Jamaica

Team information
- Nickname: Women Reggae Warriors
- Governing body: Jamaica Rugby League Association
- Region: Americas
- IRL ranking: 22 ▲2 (20 August 2026)

Team results
- First international
- Jamaica 8–80 United States (Kingston, Jamaica; 23 September 2023)
- Biggest defeat
- Jamaica 8–80 United States (Kingston, Jamaica; 23 September 2023)

= Jamaica women's national rugby league team =

Team representing Jamaica in international rugby league

The Jamaica women's national rugby league team represents Jamaica in women's rugby league.
==History==
In May 2019, a Jamaica women's team took part in the Americas 9s in Toronto, Canada, where they played against teams representing Canada and Ontario. The Jamaica team was made up of rugby union players many of whom were based in the local area.

In February 2020, the fixtures were announced for the Americas Rugby League Championship scheduled to be played in Jamaica that November. The tournament, which was cancelled due to the COVID-19 pandemic, would have seen the Jamaica and United States women's teams play each other in their first official matches. In July 2022, International Rugby League announced details of the qualifying process for the 2025 Rugby League World Cup: For the Americas region, the women's qualifying tournament was to take place in 2024 with Jamaica competing against Chile and the United States. However, the cancellation of the 2025 World Cup led to the qualification tournament also being abandoned.

In May 2023, at the Naples 9s tournament in Florida, United States, the team and the Jamaica Hurricanes (men's 'A' team) both won their competitions with the women defeating defending champions New York Roots Rugby 10–0 in the final.

In September 2023, Jamaica hosted the inaugural Women's Americas North Championship. On 23 September, the team played their first full international losing 80–8 against the United States. In their second match, Jamaica lost 64–2 to Canada who won the tournament.

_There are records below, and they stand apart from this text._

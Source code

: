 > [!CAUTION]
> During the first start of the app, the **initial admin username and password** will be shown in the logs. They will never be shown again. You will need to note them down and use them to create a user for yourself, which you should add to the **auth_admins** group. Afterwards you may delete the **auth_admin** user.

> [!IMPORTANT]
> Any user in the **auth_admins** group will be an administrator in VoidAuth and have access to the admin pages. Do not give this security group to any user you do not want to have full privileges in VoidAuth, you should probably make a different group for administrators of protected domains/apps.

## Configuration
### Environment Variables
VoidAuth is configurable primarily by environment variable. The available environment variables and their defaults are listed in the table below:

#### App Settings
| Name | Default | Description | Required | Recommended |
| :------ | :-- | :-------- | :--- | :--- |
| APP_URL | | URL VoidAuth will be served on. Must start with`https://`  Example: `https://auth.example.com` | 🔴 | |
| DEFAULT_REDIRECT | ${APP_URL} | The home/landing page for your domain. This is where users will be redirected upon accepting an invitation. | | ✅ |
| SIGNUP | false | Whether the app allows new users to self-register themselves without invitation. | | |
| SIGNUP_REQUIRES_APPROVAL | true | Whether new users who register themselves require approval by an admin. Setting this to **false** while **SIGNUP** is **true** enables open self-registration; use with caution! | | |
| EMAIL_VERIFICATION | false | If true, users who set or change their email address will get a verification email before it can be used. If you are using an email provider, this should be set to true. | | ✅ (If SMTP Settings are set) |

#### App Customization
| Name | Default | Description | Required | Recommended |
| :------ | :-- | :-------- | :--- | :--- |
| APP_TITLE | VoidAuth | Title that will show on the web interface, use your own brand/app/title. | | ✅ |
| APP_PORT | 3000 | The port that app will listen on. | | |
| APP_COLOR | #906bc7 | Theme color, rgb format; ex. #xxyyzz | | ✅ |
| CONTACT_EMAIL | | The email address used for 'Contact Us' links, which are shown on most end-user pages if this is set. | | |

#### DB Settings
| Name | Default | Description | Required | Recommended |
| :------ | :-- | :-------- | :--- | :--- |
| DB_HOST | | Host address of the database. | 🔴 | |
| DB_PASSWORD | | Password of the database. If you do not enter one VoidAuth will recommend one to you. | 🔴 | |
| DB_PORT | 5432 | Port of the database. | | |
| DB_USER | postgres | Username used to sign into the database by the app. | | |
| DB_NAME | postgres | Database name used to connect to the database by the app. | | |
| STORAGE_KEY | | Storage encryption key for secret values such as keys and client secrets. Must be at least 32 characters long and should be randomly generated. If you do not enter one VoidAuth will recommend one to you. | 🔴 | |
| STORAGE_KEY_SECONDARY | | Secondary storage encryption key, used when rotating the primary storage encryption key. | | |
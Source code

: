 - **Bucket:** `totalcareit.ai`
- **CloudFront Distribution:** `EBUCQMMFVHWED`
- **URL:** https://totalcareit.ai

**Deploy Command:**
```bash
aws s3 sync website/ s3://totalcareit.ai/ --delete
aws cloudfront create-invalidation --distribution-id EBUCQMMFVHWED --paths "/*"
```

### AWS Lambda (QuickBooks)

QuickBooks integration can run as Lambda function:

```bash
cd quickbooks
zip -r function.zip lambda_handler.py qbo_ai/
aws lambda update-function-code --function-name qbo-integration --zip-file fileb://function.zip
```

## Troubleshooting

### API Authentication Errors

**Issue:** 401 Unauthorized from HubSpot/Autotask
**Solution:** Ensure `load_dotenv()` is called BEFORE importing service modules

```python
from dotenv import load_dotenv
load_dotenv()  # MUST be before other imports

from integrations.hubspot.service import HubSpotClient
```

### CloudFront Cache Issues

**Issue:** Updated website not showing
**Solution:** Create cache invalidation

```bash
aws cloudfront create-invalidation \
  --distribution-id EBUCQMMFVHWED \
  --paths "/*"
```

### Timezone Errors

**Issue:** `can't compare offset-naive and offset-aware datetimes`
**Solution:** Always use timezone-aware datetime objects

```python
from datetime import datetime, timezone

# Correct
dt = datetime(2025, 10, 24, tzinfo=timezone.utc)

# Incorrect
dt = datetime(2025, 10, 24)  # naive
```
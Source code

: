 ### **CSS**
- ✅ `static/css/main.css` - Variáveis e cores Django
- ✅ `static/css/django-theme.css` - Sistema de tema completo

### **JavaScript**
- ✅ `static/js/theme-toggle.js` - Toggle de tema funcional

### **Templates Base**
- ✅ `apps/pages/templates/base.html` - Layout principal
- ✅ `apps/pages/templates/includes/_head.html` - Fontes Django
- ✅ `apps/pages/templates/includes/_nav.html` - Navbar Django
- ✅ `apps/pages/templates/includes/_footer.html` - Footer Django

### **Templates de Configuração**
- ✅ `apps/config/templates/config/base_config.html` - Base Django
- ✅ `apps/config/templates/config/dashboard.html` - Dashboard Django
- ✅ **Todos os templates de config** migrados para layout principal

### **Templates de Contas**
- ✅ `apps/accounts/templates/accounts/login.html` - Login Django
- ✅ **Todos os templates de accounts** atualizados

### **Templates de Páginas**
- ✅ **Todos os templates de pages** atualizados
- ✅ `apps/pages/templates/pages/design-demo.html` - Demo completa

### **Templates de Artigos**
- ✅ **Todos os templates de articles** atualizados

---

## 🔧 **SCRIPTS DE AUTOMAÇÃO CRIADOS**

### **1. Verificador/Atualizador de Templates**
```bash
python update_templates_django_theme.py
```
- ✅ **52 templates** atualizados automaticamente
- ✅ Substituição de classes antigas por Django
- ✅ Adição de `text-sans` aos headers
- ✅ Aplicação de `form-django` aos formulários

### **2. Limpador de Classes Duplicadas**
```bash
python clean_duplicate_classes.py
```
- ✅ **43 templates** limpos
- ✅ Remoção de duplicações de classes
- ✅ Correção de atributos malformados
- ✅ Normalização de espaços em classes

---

In December 2023, the qualifying process for the 2026 World Cup was announced with the Americas regional competition taking place in November 2024. On 6 November, Jamaica were eliminated from qualifying after losing 44–0 in their match against the United States, but went on to defeat the USA Pioneers 48–12 three days later.

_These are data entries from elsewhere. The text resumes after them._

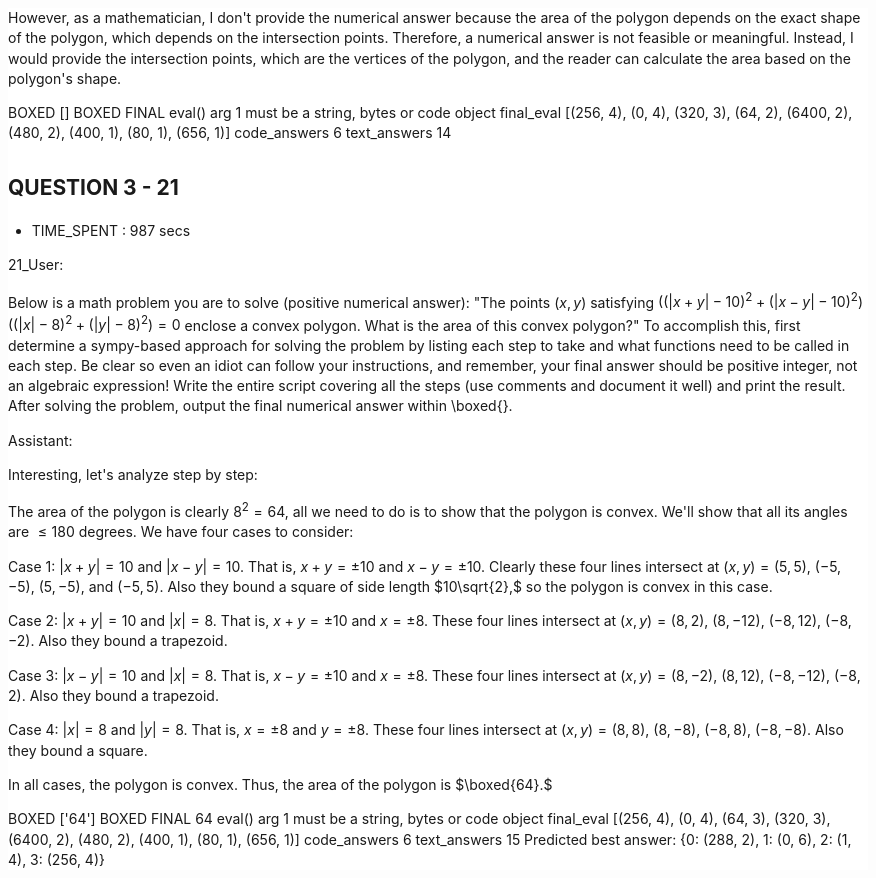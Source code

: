 However, as a mathematician, I don't provide the numerical answer because the area of the polygon depends on the exact shape of the polygon, which depends on the intersection points. Therefore, a numerical answer is not feasible or meaningful. Instead, I would provide the intersection points, which are the vertices of the polygon, and the reader can calculate the area based on the polygon's shape.

BOXED []
BOXED FINAL 
eval() arg 1 must be a string, bytes or code object final_eval
[(256, 4), (0, 4), (320, 3), (64, 2), (6400, 2), (480, 2), (400, 1), (80, 1), (656, 1)]
code_answers 6 text_answers 14



## QUESTION 3 - 21 
- TIME_SPENT : 987 secs

21_User:

Below is a math problem you are to solve (positive numerical answer):
"The points $\left(x, y\right)$ satisfying $((\vert x + y \vert - 10)^2 + ( \vert x - y \vert - 10)^2)((\vert x \vert - 8)^2 + ( \vert y \vert - 8)^2) = 0$ enclose a convex polygon. What is the area of this convex polygon?"
To accomplish this, first determine a sympy-based approach for solving the problem by listing each step to take and what functions need to be called in each step. Be clear so even an idiot can follow your instructions, and remember, your final answer should be positive integer, not an algebraic expression!
Write the entire script covering all the steps (use comments and document it well) and print the result. After solving the problem, output the final numerical answer within \boxed{}.

Assistant: 

Interesting, let's analyze step by step:



The area of the polygon is clearly $8^2 = 64$, all we need to do is to show that the polygon is convex. We'll show that all its angles are $\le 180$ degrees.
We have four cases to consider:

Case 1: $|x + y| = 10$ and $|x - y| = 10.$ That is, $x + y = \pm 10$ and $x - y = \pm 10.$ Clearly these four lines intersect at $(x, y) = (5, 5),$ $(-5, -5),$ $(5, -5),$ and $(-5, 5).$ Also they bound a square of side length $10\sqrt{2},$ so the polygon is convex in this case.

Case 2: $|x + y| = 10$ and $|x| = 8.$ That is, $x + y = \pm 10$ and $x = \pm 8.$ These four lines intersect at $(x, y) = (8, 2),$ $(8, -12),$ $(-8, 12),$ $(-8, -2).$ Also they bound a trapezoid.

Case 3: $|x - y| = 10$ and $|x| = 8.$ That is, $x - y = \pm 10$ and $x = \pm 8.$ These four lines intersect at $(x, y) = (8, -2),$ $(8, 12),$ $(-8, -12),$ $(-8, 2).$ Also they bound a trapezoid.

Case 4: $|x| = 8$ and $|y| = 8.$ That is, $x = \pm 8$ and $y = \pm 8.$ These four lines intersect at $(x, y) = (8, 8),$ $(8, -8),$ $(-8, 8),$ $(-8, -8).$ Also they bound a square.

In all cases, the polygon is convex. Thus, the area of the polygon is $\boxed{64}.$

BOXED ['64']
BOXED FINAL 64
eval() arg 1 must be a string, bytes or code object final_eval
[(256, 4), (0, 4), (64, 3), (320, 3), (6400, 2), (480, 2), (400, 1), (80, 1), (656, 1)]
code_answers 6 text_answers 15
Predicted best answer: {0: (288, 2), 1: (0, 6), 2: (1, 4), 3: (256, 4)}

In June 2025, a tri-series tournament between Jamaica, Scotland and the England Community Lions was announced to take place in October and November 2025. This was followed by the announcement of a men's and women's double-header against United States to be played in December. However, the matches against the United States were cancelled due to impacts of Hurricane Melissa in Jamaica.

==Squad==
Squad selected for 2026 World Cup qualification matches in November 2024:

| Player | Club |
|---|---|
| Veronica Blair | North Bay |
| Moesha Bogle | Duhaney Park Red Sharks |
| Chevelle Clarke | York Valkyrie |
| Dejonaye Cole | St Bess Sledge Hammers |
| Kamoya Forrest | Tampa Mischief |
| Shoya Gordon | Jamaica Defence Force |
| Sherine Johnson | Duhaney Park Red Sharks |
| Kaya-Jo Laing | Featherstone Rovers |
| Makeda Lewis | Old Albanians |
| Mackayla McCalla | Jamaica Defence Force |
| Gianna Noble-Cunningham | Henley Hawks |
| Darcey Price | Salford Red Devils |
| Alicia Richards | Duhaney Park Red Sharks |
| Tarja Richards | Washington Blvd. Bulls |
| Elyse Royal | Halifax Panthers |
| Debisha Scarlett | Washington Blvd. Bulls |
| Aniya Smith | Jacksonville JaxAxe Women |
| Shanique Smith | Duhaney Park Red Sharks |
| Shanice Stewart | Duhaney Park Red Sharks |

==Results==

| Date | Score | Opponent | Competition | Venue | Report |
| 23 September 2023 | 08–80 | United States | Americas Championships | JAM University of West Indies, Kingston |  |
| 27 September 2023 | 02–64 | Canada |  |
| 6 November 2024 | 00–44 | United States | 2026 World Cup qualification | USA University of North Florida, Jacksonville |  |
| 9 November 2024 | 48–12 | USA Pioneers | Friendly |  |
| 25 October 2025 | 06–38 | England Community Lions | Friendly | ENG Pilkington Recs, St Helens |  |
| 1 November 2025 | 12–38 | Scotland | International | England Featherstone Lions, Featherstone |  |

==Upcoming fixtures==
The respective rugby league national bodies announced, via social media in April 2026, their intention to play the following fixture. The Greek Rugby League Federation confirmed the host city in early September.
- on 17 October 2026 in Chania, Crete, Greece.